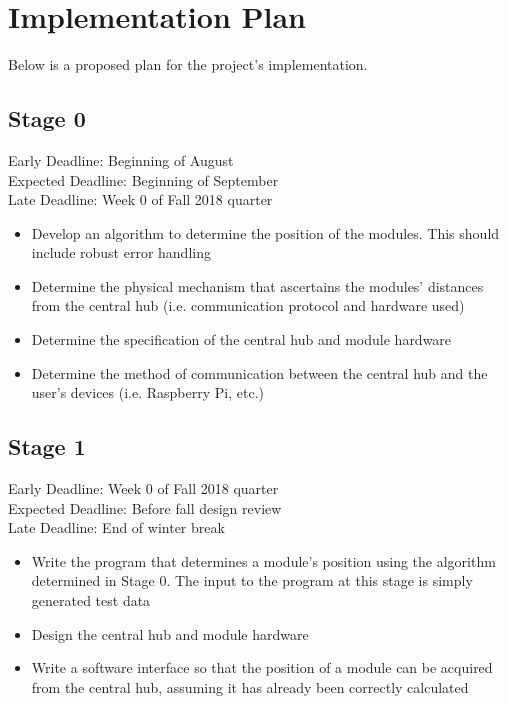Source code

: \documentclass{article}
\begin{document}
\section{Implementation Plan}
Below is a proposed plan for the project's implementation.
\subsection{Stage 0}
Early Deadline: Beginning of August \\
Expected Deadline: Beginning of September \\
Late Deadline: Week 0 of Fall 2018 quarter \\
\begin{itemize}
\item Develop an algorithm to determine the position of the modules. This should include robust error handling
\item Determine the physical mechanism that ascertains the modules' distances from the central hub (i.e. communication protocol and hardware used)
\item Determine the specification of the central hub and module hardware
\item Determine the method of communication between the central hub and the user's devices (i.e. Raspberry Pi, etc.)
\end{itemize}

\subsection{Stage 1}
Early Deadline: Week 0 of Fall 2018 quarter \\
Expected Deadline: Before fall design review \\
Late Deadline: End of winter break \\
\begin{itemize}
\item Write the program that determines a module's position using the algorithm determined in Stage 0. The input to the program at this stage is simply generated test data
\item Design the central hub and module hardware
\item Write a software interface so that the position of a module can be acquired from the central hub, assuming it has already been correctly calculated
\end{itemize}
\end{document}
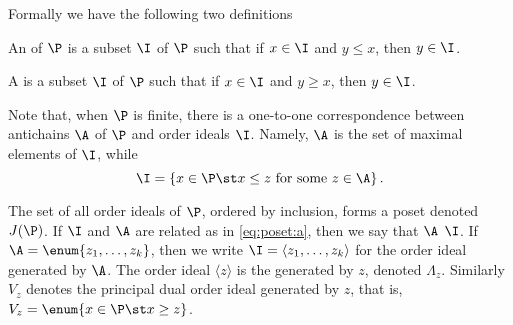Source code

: Formally we have the following two definitions
\begin{definition}
An  of $\P$ is a subset $\I$ of $\P$ such that if $x \in
\I$ and $y \le x$, then $y \in \I$.
\end{definition}
\begin{definition}
A  is a subset $\I$ of $\P$ such that if $x \in \I$
and $y \ge x$, then $y \in \I$.
\end{definition}

Note that, when $\P$ is finite, there is a one-to-one correspondence between
antichains $\A$ of $\P$ and order ideals $\I$. Namely, $\A$ is the set of maximal
elements of $\I$, while
\begin{equation}
\label{eq:poset:a}
\I = \left\{{x \in \P \st x \le z ~\text{for some}~ z \in \A}\right\}.
\end{equation}

The set of all order ideals of $\P$, ordered by inclusion, forms a poset denoted
$J(\P)$. If $\I$ and $\A$ are related as in \ref{eq:poset:a}, then we say that $\A$
 $\I$. If $\A = \enum{z_1 , \ldots , z_k}$, then we
write $\I = \langle z_1 , \ldots , z_k \rangle$ for the order ideal generated by
$\A$. The order ideal $\langle z \rangle$ is the 
generated by $z$, denoted $\Lambda_z$. Similarly $V_z$ denotes the principal
dual order ideal generated by $z$, that is, $V_z = \enum{x \in \P \st x \ge
z}$.

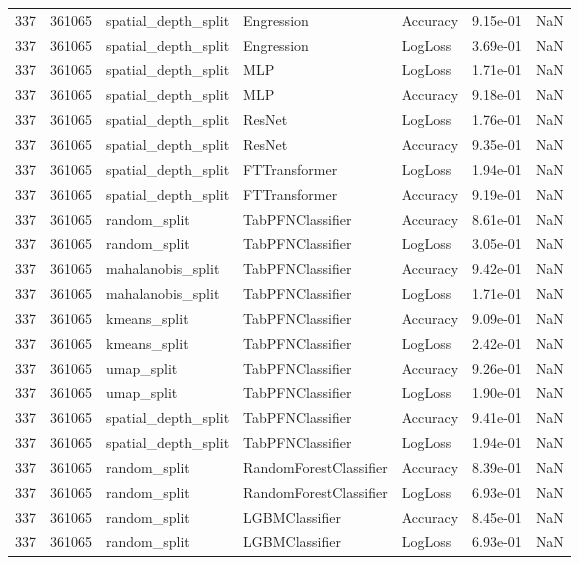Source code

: \begin{tabular}{rrlllrr}
337 & 361065 & spatial\_depth\_split & Engression & Accuracy & 9.15e-01 & NaN \\
337 & 361065 & spatial\_depth\_split & Engression & LogLoss & 3.69e-01 & NaN \\
337 & 361065 & spatial\_depth\_split & MLP & LogLoss & 1.71e-01 & NaN \\
337 & 361065 & spatial\_depth\_split & MLP & Accuracy & 9.18e-01 & NaN \\
337 & 361065 & spatial\_depth\_split & ResNet & LogLoss & 1.76e-01 & NaN \\
337 & 361065 & spatial\_depth\_split & ResNet & Accuracy & 9.35e-01 & NaN \\
337 & 361065 & spatial\_depth\_split & FTTransformer & LogLoss & 1.94e-01 & NaN \\
337 & 361065 & spatial\_depth\_split & FTTransformer & Accuracy & 9.19e-01 & NaN \\
337 & 361065 & random\_split & TabPFNClassifier & Accuracy & 8.61e-01 & NaN \\
337 & 361065 & random\_split & TabPFNClassifier & LogLoss & 3.05e-01 & NaN \\
337 & 361065 & mahalanobis\_split & TabPFNClassifier & Accuracy & 9.42e-01 & NaN \\
337 & 361065 & mahalanobis\_split & TabPFNClassifier & LogLoss & 1.71e-01 & NaN \\
337 & 361065 & kmeans\_split & TabPFNClassifier & Accuracy & 9.09e-01 & NaN \\
337 & 361065 & kmeans\_split & TabPFNClassifier & LogLoss & 2.42e-01 & NaN \\
337 & 361065 & umap\_split & TabPFNClassifier & Accuracy & 9.26e-01 & NaN \\
337 & 361065 & umap\_split & TabPFNClassifier & LogLoss & 1.90e-01 & NaN \\
337 & 361065 & spatial\_depth\_split & TabPFNClassifier & Accuracy & 9.41e-01 & NaN \\
337 & 361065 & spatial\_depth\_split & TabPFNClassifier & LogLoss & 1.94e-01 & NaN \\
337 & 361065 & random\_split & RandomForestClassifier & Accuracy & 8.39e-01 & NaN \\
337 & 361065 & random\_split & RandomForestClassifier & LogLoss & 6.93e-01 & NaN \\
337 & 361065 & random\_split & LGBMClassifier & Accuracy & 8.45e-01 & NaN \\
337 & 361065 & random\_split & LGBMClassifier & LogLoss & 6.93e-01 & NaN \\

\end{tabular}
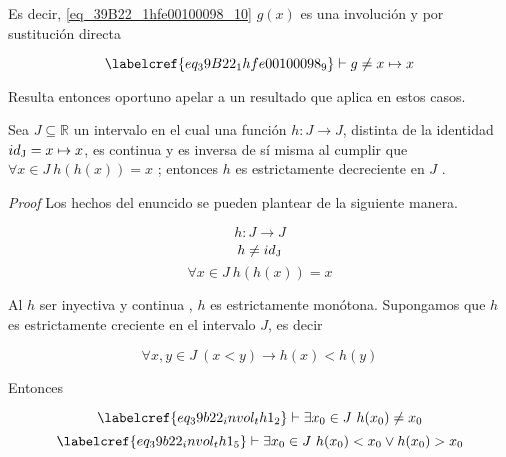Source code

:Es decir, \cref{eq_39B22_1hfe00100098_10} $g(x)$ es una involución y por sustitución directa 

\begin{equation} \label{eq_39B22_1hfe00100098_11}
	\labelcref{eq_39B22_1hfe00100098_9} \vdash g \neq x \mapsto x
\end{equation}

Resulta entonces oportuno apelar a un resultado que aplica en estos casos.

\begin{theorem} \label{39b22_invol_th1}
	Sea $J \subseteq \mathbb{R}$ un intervalo en el cual una función $h: J \to J$, distinta de la identidad $id\textsubscript{J} = x \mapsto x$, es continua y es inversa de sí misma al cumplir que $\forall x \in J\ h(h(x)) = x$ ; entonces $h$ es estrictamente decreciente en $J$ .
\end{theorem}

\textit{Proof} Los hechos del enuncido se pueden plantear de la siguiente manera.

\begin{equation} \label{eq_39b22_invol_th1_1}
	h: J \to J
\end{equation}
\begin{equation} \label{eq_39b22_invol_th1_2}
	h \neq id\textsubscript{J}
\end{equation}
\begin{equation} \label{eq_39b22_invol_th1_3}
	\forall x \in J\ h(h(x)) = x
\end{equation}

Al $h$  ser inyectiva y continua , $h$ es estrictamente monótona. Supongamos que $h$ es estrictamente creciente en el intervalo $J$, es decir

\begin{equation} \label{eq_39b22_invol_th1_4}
	\forall x,y \in J\ (x < y) \to h(x) < h(y)
\end{equation}

Entonces 

\begin{equation} \label{eq_39b22_invol_th1_5}
	\labelcref{eq_39b22_invol_th1_2} \vdash \exists x\textsubscript{0} \in J\ h(x\textsubscript{0}) \neq x\textsubscript{0}
\end{equation}
\begin{equation} \label{eq_39b22_invol_th1_6}
	\labelcref{eq_39b22_invol_th1_5} \vdash \exists x\textsubscript{0} \in J\ h(x\textsubscript{0}) < x\textsubscript{0} \lor h(x\textsubscript{0}) > x\textsubscript{0}
\end{equation}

|---|

TASK TO COMPLETE -
After locating the line with "Resulta entonces oportuno" in the material above, return it and each line after it exactly, ending at the line with "intervalo $J$, es decir".

EXERCISE SOLUTION -
Resulta entonces oportuno apelar a un resultado que aplica en estos casos.

\begin{theorem} \label{39b22_invol_th1}
	Sea $J \subseteq \mathbb{R}$ un intervalo en el cual una función $h: J \to J$, distinta de la identidad $id\textsubscript{J} = x \mapsto x$, es continua y es inversa de sí misma al cumplir que $\forall x \in J\ h(h(x)) = x$ ; entonces $h$ es estrictamente decreciente en $J$ .
\end{theorem}

\textit{Proof} Los hechos del enuncido se pueden plantear de la siguiente manera.

\begin{equation} \label{eq_39b22_invol_th1_1}
	h: J \to J
\end{equation}
\begin{equation} \label{eq_39b22_invol_th1_2}
	h \neq id\textsubscript{J}
\end{equation}
\begin{equation} \label{eq_39b22_invol_th1_3}
	\forall x \in J\ h(h(x)) = x
\end{equation}

Al $h$  ser inyectiva y continua , $h$ es estrictamente monótona. Supongamos que $h$ es estrictamente creciente en el intervalo $J$, es decir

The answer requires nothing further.